Final Plan for Downtown Townhouses Approved


by Terry Rogers 

On Monday, January 27, Milford City Council approved the final site plan for the 200 Front Street, LLC project. The project is a partnership between Dan Bond, John DiTomasso and Milford Housing Development Corporation and will be constructed using $500,000 in grant funds provided by the Delaware State Housing Authority as a “Strong Neighborhood” development.

“Since we received initial approvals 15 months ago, we have made significant changes to the parking area for this project,” Ring Lardner of Davis, Bowen and Friedel, the engineering firm working with Bond on the project, said. “Initially, we had an entrance off Church Street that would have allowed parking for seven of the eight proposed townhouses with the eighth townhome accessing parking from Northwest Front Street. We were also trying to reuse utilities that currently exist for the homes we plan to demolish in the area, but we found several issues. Working with the neighbors who requested parking near their home, Mr. Bond was willing to reconfigure the entire parking area so that there is no longer a need for access from Route 14.”
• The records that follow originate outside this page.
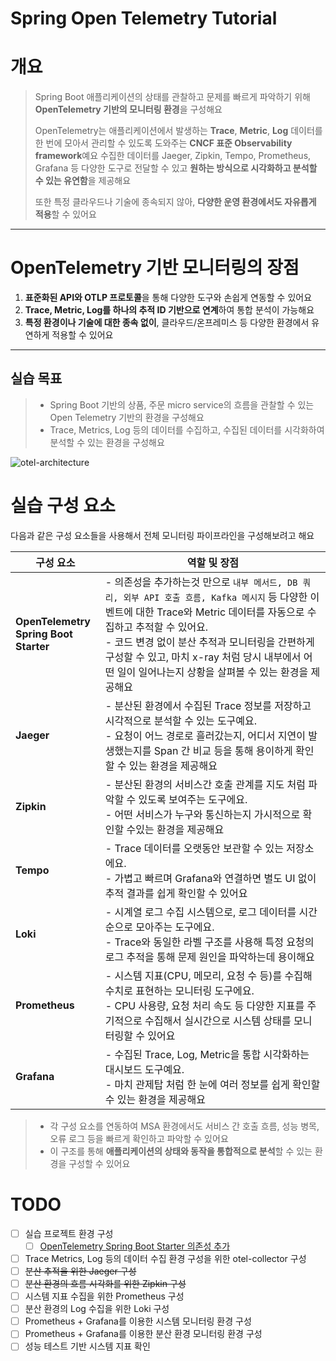 Spring Open Telemetry Tutorial
===

# 개요

> Spring Boot 애플리케이션의 상태를 관찰하고 문제를 빠르게 파악하기 위해 **OpenTelemetry 기반의 모니터링 환경**을 구성해요
>
> OpenTelemetry는 애플리케이션에서 발생하는 **Trace**, **Metric**, **Log** 데이터를 한 번에 모아서 관리할 수 있도록 도와주는 **CNCF 표준 Observability
framework**예요
> 수집한 데이터를 Jaeger, Zipkin, Tempo, Prometheus, Grafana 등 다양한 도구로 전달할 수 있고 **원하는 방식으로 시각화하고 분석할 수 있는 유연함**을 제공해요
>
> 또한 특정 클라우드나 기술에 종속되지 않아, **다양한 운영 환경에서도 자유롭게 적용**할 수 있어요

---

# OpenTelemetry 기반 모니터링의 장점

1. **표준화된 API와 OTLP 프로토콜**을 통해 다양한 도구와 손쉽게 연동할 수 있어요
2. **Trace, Metric, Log를 하나의 추적 ID 기반으로 연계**하여 통합 분석이 가능해요
3. **특정 환경이나 기술에 대한 종속 없이**, 클라우드/온프레미스 등 다양한 환경에서 유연하게 적용할 수 있어요

---

## 실습 목표

> - Spring Boot 기반의 상품, 주문 micro service의 흐름을 관찰할 수 있는 Open Telemetry 기반의 환경을 구성해요
> - Trace, Metrics, Log 등의 데이터를 수집하고, 수집된 데이터를 시각화하여 분석할 수 있는 환경을 구성해요

![otel-architecture](https://github.com/user-attachments/assets/1abd6839-6f05-40d5-9980-18466fb627a0)

# 실습 구성 요소

다음과 같은 구성 요소들을 사용해서 전체 모니터링 파이프라인을 구성해보려고 해요

| 구성 요소                                       | 역할 및 장점                                                                                                                                                                                                           |
|---------------------------------------------|-------------------------------------------------------------------------------------------------------------------------------------------------------------------------------------------------------------------|
| **OpenTelemetry <br/> Spring Boot Starter** | - 의존성을 추가하는것 만으로 `내부 메서드, DB 쿼리, 외부 API 호출 흐름, Kafka 메시지` 등 다양한 이벤트에 대한 Trace와 Metric 데이터를 자동으로 수집하고 추적할 수 있어요.<br/> - 코드 변경 없이 분산 추적과 모니터링을 간편하게 구성할 수 있고, 마치 x-ray 처럼 당시 내부에서 어떤 일이 일어나는지 상황을 살펴볼 수 있는 환경을 제공해요 |
| **Jaeger**                                  | - 분산된 환경에서 수집된 Trace 정보를 저장하고 시각적으로 분석할 수 있는 도구예요. <br/> - 요청이 어느 경로로 흘러갔는지, 어디서 지연이 발생했는지를 Span 간 비교 등을 통해 용이하게 확인할 수 있는 환경을 제공해요                                                                                |
| **Zipkin**                                  | - 분산된 환경의 서비스간 호출 관계를  지도 처럼 파악할 수 있도록 보여주는 도구에요. <br/> - 어떤 서비스가 누구와 통신하는지 가시적으로 확인할 수있는 환경을 제공해요                                                                                                                |
| **Tempo**                                   | - Trace 데이터를 오랫동안 보관할 수 있는 저장소에요. <br/> - 가볍고 빠르며 Grafana와 연결하면 별도 UI 없이 추적 결과를 쉽게 확인할 수 있어요                                                                                                                      |
| **Loki**                                    | - 시계열 로그 수집 시스템으로, 로그 데이터를 시간순으로 모아주는 도구에요. <br/> - Trace와 동일한 라벨 구조를 사용해 특정 요청의 로그 추적을 통해 문제 원인을 파악하는데 용이해요                                                                                                      |
| **Prometheus**                              | - 시스템 지표(CPU, 메모리, 요청 수 등)를 수집해 수치로 표현하는 모니터링 도구에요.  <br/> - CPU 사용량, 요청 처리 속도 등 다양한 지표를 주기적으로 수집해서 실시간으로 시스템 상태를 모니터링할 수 있어요                                                                                     |
| **Grafana**                                 | - 수집된 Trace, Log, Metric을 통합 시각화하는 대시보드 도구예요. <br/> - 마치 관제탑 처럼 한 눈에 여러 정보를 쉽게 확인할 수 있는 환경을 제공해요                                                                                                                  |

> - 각 구성 요소를 연동하여 MSA 환경에서도 서비스 간 호출 흐름, 성능 병목, 오류 로그 등을 빠르게 확인하고 파악할 수 있어요
> - 이 구조를 통해 **애플리케이션의 상태와 동작을 통합적으로 분석**할 수 있는 환경을 구성할 수 있어요

# TODO

- [ ] 실습 프로젝트 환경 구성
  - [ ] [OpenTelemetry Spring Boot Starter 의존성 추가](https://opentelemetry.io/docs/zero-code/java/spring-boot-starter/getting-started/)
- [ ] Trace Metrics, Log 등의 데이터 수집 환경 구성을 위한 otel-collector 구성
- [ ] ~~분산 추적을 위한 Jaeger 구성~~
- [ ] ~~분산 환경의 흐름 시각화를 위한 Zipkin 구성~~
- [ ] 시스템 지표 수집을 위한 Prometheus 구성
- [ ] 분산 환경의 Log 수집을 위한 Loki 구성
- [ ] Prometheus + Grafana를 이용한 시스템 모니터링 환경 구성
- [ ] Prometheus + Grafana를 이용한 분산 환경 모니터링 환경 구성
- [ ] 성능 테스트 기반 시스템 지표 확인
Councilman Jason James asked whether safeguards had been taken to prevent stormwater run off and Lardner explained that they had actually made drainage in the area better. The project will use porous concrete and catch basins so that rainwater will now flow through the parking area not over sidewalks and into drains on Front Street as it does now.

Laticia Davis, who lives on Church Street adjacent to the new project expressed some concerns about density, stating that she felt there were too many townhouses proposed. Lardner explained that there had been multi-family buildings on the property on the past that have since been demolished and that the density for the new townhomes was actually significantly lower.

“Do you agree that this new project will enhance the area?” Councilwoman Katrina Wilson said, to which Davis replied that she felt it was a much better option than what was there currently. “I am happy to know that you are working with the neighbors. Parking was always my main concern but this new plan seems to address that well. We desperately need affordable housing in Milford and this fits that bill well.”

The Strong Neighborhood grant may be used for construction financing but the grant funding eventually is turned over to the homeowner. In order to qualify, buyers must have a family income of no more than 120 percent of the average median income for Kent County, which is around $75,000 for a family of four. Each buyer receives $50,000 to help finance the home which does not have to be repaid as long as the buyer lives in the home for ten years. Because the project is also located in the Downtown Development District, transfer taxes are waived and the buyer receives an abatement on city property tax for five years.

The eight town homes will replace several older homes that are in disrepair and beyond rehabilitation. The new homes are designed to fit in with the 19th Century feel of the neighborhood.

During the unanimous vote to approve the project, Council expressed their opinions that it could only enhance an area of town that had deteriorated over time. Councilman Mike Boyle stated that he felt the project would enhance the streetscape and complimented all involved in bringing the project to fruition.

Construction on the project is expected to begin this spring.